Deus, qui beatae Mariae Virginis Domum per incarnati Verbi mysterium misericorditer consecrasti, eam que in sinu Ecclesiae tuae mirabiliter collocasti : concede, ut segregati a tabernaculis peccatorum , digni efficiamur habitatores domus sanctae tuae. Per eumdem Christum Dominum nostrum. Amen.
(1) – Voici le récit de cette translation, d'après par les Petits Bollandistes :
Quant à l'histoire de la nouvelle translation, voici en quels termes un ermite du temps et du pays, Paul Della Selva, l'écrivit au roi de Naples, Charles II.
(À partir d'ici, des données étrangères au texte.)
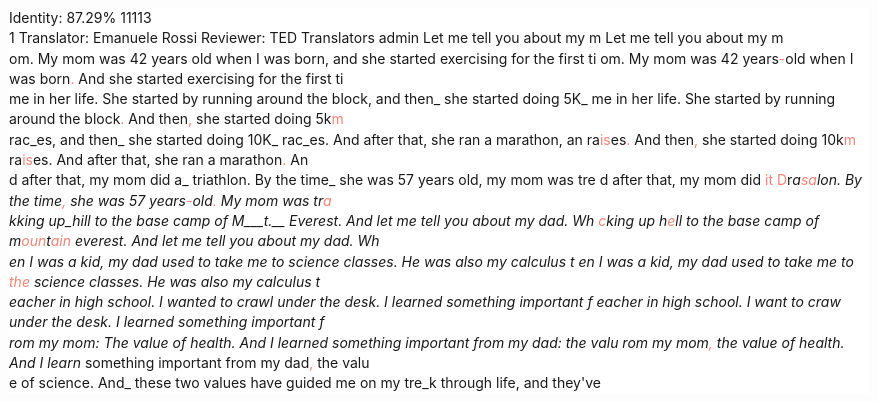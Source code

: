Identity:  87.29% 11113 <br>
﻿1 Translator: Emanuele Rossi Reviewer: TED Translators admin Let me tell you about my m
<span style="color:salmon;">_</span><span style="color:salmon;">_</span><span style="color:salmon;">_</span><span style="color:salmon;">_</span><span style="color:salmon;">_</span><span style="color:salmon;">_</span><span style="color:salmon;">_</span><span style="color:salmon;">_</span><span style="color:salmon;">_</span><span style="color:salmon;">_</span><span style="color:salmon;">_</span><span style="color:salmon;">_</span><span style="color:salmon;">_</span><span style="color:salmon;">_</span><span style="color:salmon;">_</span><span style="color:salmon;">_</span><span style="color:salmon;">_</span><span style="color:salmon;">_</span><span style="color:salmon;">_</span><span style="color:salmon;">_</span><span style="color:salmon;">_</span><span style="color:salmon;">_</span><span style="color:salmon;">_</span><span style="color:salmon;">_</span><span style="color:salmon;">_</span><span style="color:salmon;">_</span><span style="color:salmon;">_</span><span style="color:salmon;">_</span><span style="color:salmon;">_</span><span style="color:salmon;">_</span><span style="color:salmon;">_</span><span style="color:salmon;">_</span><span style="color:salmon;">_</span><span style="color:salmon;">_</span><span style="color:salmon;">_</span><span style="color:salmon;">_</span><span style="color:salmon;">_</span><span style="color:salmon;">_</span><span style="color:salmon;">_</span><span style="color:salmon;">_</span><span style="color:salmon;">_</span><span style="color:salmon;">_</span><span style="color:salmon;">_</span><span style="color:salmon;">_</span><span style="color:salmon;">_</span><span style="color:salmon;">_</span><span style="color:salmon;">_</span><span style="color:salmon;">_</span><span style="color:salmon;">_</span><span style="color:salmon;">_</span><span style="color:salmon;">_</span><span style="color:salmon;">_</span><span style="color:salmon;">_</span><span style="color:salmon;">_</span><span style="color:salmon;">_</span><span style="color:salmon;">_</span><span style="color:salmon;">_</span><span style="color:salmon;">_</span><span style="color:salmon;">_</span><span style="color:salmon;">_</span><span style="color:salmon;">_</span><span style="color:salmon;">_</span>Let me tell you about my m<br>
om. My mom was 42 years old when I was born, and she started exercising for the first ti
om. My mom was 42 years<span style="color:salmon;">-</span>old when I was born<span style="color:salmon;">.</span> And she started exercising for the first ti<br>
me in her life. She started by running around the block, and then_ she started doing 5K_
me in her life. She started by running around the block<span style="color:salmon;">.</span> And then<span style="color:salmon;">,</span> she started doing 5k<span style="color:salmon;">m</span><br>
 rac_es, and then_ she started doing 10K_ rac_es. And after that, she ran a marathon, an
 ra<span style="color:salmon;">i</span><span style="color:salmon;">s</span>es<span style="color:salmon;">.</span> And then<span style="color:salmon;">,</span> she started doing 10k<span style="color:salmon;">m</span> ra<span style="color:salmon;">i</span><span style="color:salmon;">s</span>es. And after that, she ran a marathon<span style="color:salmon;">.</span> An<br>
d after that, my mom did a_ triathlon. By the time_ she was 57 years old, my mom was tre
d after that, my mom did <span style="color:salmon;">i</span><span style="color:salmon;">t</span> <span style="color:salmon;">D</span>r<span style="color:salmon;">_</span>a<span style="color:salmon;">s</span><span style="color:salmon;">a</span>lon. By the time<span style="color:salmon;">,</span> she was 57 years<span style="color:salmon;">-</span>old<span style="color:salmon;">.</span> My mom was tr<span style="color:salmon;">a</span><br>
kking up_hill to the base camp of M___t.__ Everest. And let me tell you about my dad. Wh
<span style="color:salmon;">c</span>king up<span style="color:salmon;"> </span>h<span style="color:salmon;">e</span>ll to the base camp of m<span style="color:salmon;">o</span><span style="color:salmon;">u</span><span style="color:salmon;">n</span>t<span style="color:salmon;">a</span><span style="color:salmon;">i</span><span style="color:salmon;">n</span> everest. And let me tell you about my dad. Wh<br>
en I was a kid, my dad used to take me to ____science classes. He was also my calculus t
en I was a kid, my dad used to take me to <span style="color:salmon;">t</span><span style="color:salmon;">h</span><span style="color:salmon;">e</span><span style="color:salmon;"> </span>science classes. He was also my calculus t<br>
eacher in high school. I wanted to crawl under the desk. I learned something important f
eacher in high school. I want<span style="color:salmon;">_</span><span style="color:salmon;">_</span> to craw<span style="color:salmon;">_</span> under the desk. I learned something important f<br>
rom my mom: The value of health. And I learned something important from my dad: the valu
rom my mom<span style="color:salmon;">,</span> the value of health. And I learn<span style="color:salmon;">_</span><span style="color:salmon;">_</span> something important from my dad<span style="color:salmon;">,</span> the valu<br>
e of science. And_ these two values have guided me on my tre_k through life, and they've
« L'an de l'incarnation du Seigneur 1294, le samedi 10 décembre, lorsque tout était plongé dans le silence, et que la nuit dans son cours était au milieu de sa route, une lumière sortie du ciel vint frapper les regards de plusieurs habitants des rivages de la mer Adriatique, et une divine harmonie, réveillant la sagesse des plus endormis, les tira du sommeil pour leur faire contempler une merveille supérieure à toutes les forces de la nature. Ils virent donc et contemplèrent à loisir une maison environnée d'une splendeur céleste, soutenue dans les mains des anges, et transportée à travers les airs. Les paysans et les bergers s'arrêtèrent stupéfaits à la vue d'une si grande merveille, et tombèrent à genoux en adoration, dans l'attente du terme et de la fin où aboutirait ce prodige. Cependant cette sainte maison portée par les anges fut placée au milieu d'un grand bois, et les arbres eux-mêmes s'inclinèrent comme pour vénérer la Reine du ciel. Aujourd'hui on les voit encore penchés et recourbés comme pour témoigner leur allégresse. On dit que dans ce lieu était autrefois un temple dédié à quelque fausse divinité, et entouré d'une forêt de lauriers, ce qui lui a fait donner le nom de Lorette, comme on l'appelle encore aujourd'hui. A peine le matin était arrivé, que les paysans se hâtèrent d'aller à Récanati, pour raconter ce qui s'était passé, et tout le peuple s'empressa d'accourir au bois des Lauriers, pour s'assurer de la vérité de cette narration. Parmi les nobles et le peuple, plusieurs restaient muets d'étonnement, plusieurs ne pouvaient se résoudre à croire le miracle. Les mieux disposés pleuraient de joie, et disaient avec le Prophète : « Nous l'avons trouvée dans les champs de la forêt » ; et encore : « Il n'a pas traité ainsi toutes les nations ». Ils honorèrent cette petite et sainte maison, et, pénétrant dans l'intérieur avec dévotion, ils rendirent leurs hommages à la statue de bois de la divine vierge Marie, qui tenait son Fils entre ses bras. De retour à Récanati, ils remplirent la cité d'une sainte joie; le peuple quittait souvent la ville pour aller vénérer la sainte chapelle ; c'était un concours perpétuel de fidèles qui se croisaient sur la route (…) »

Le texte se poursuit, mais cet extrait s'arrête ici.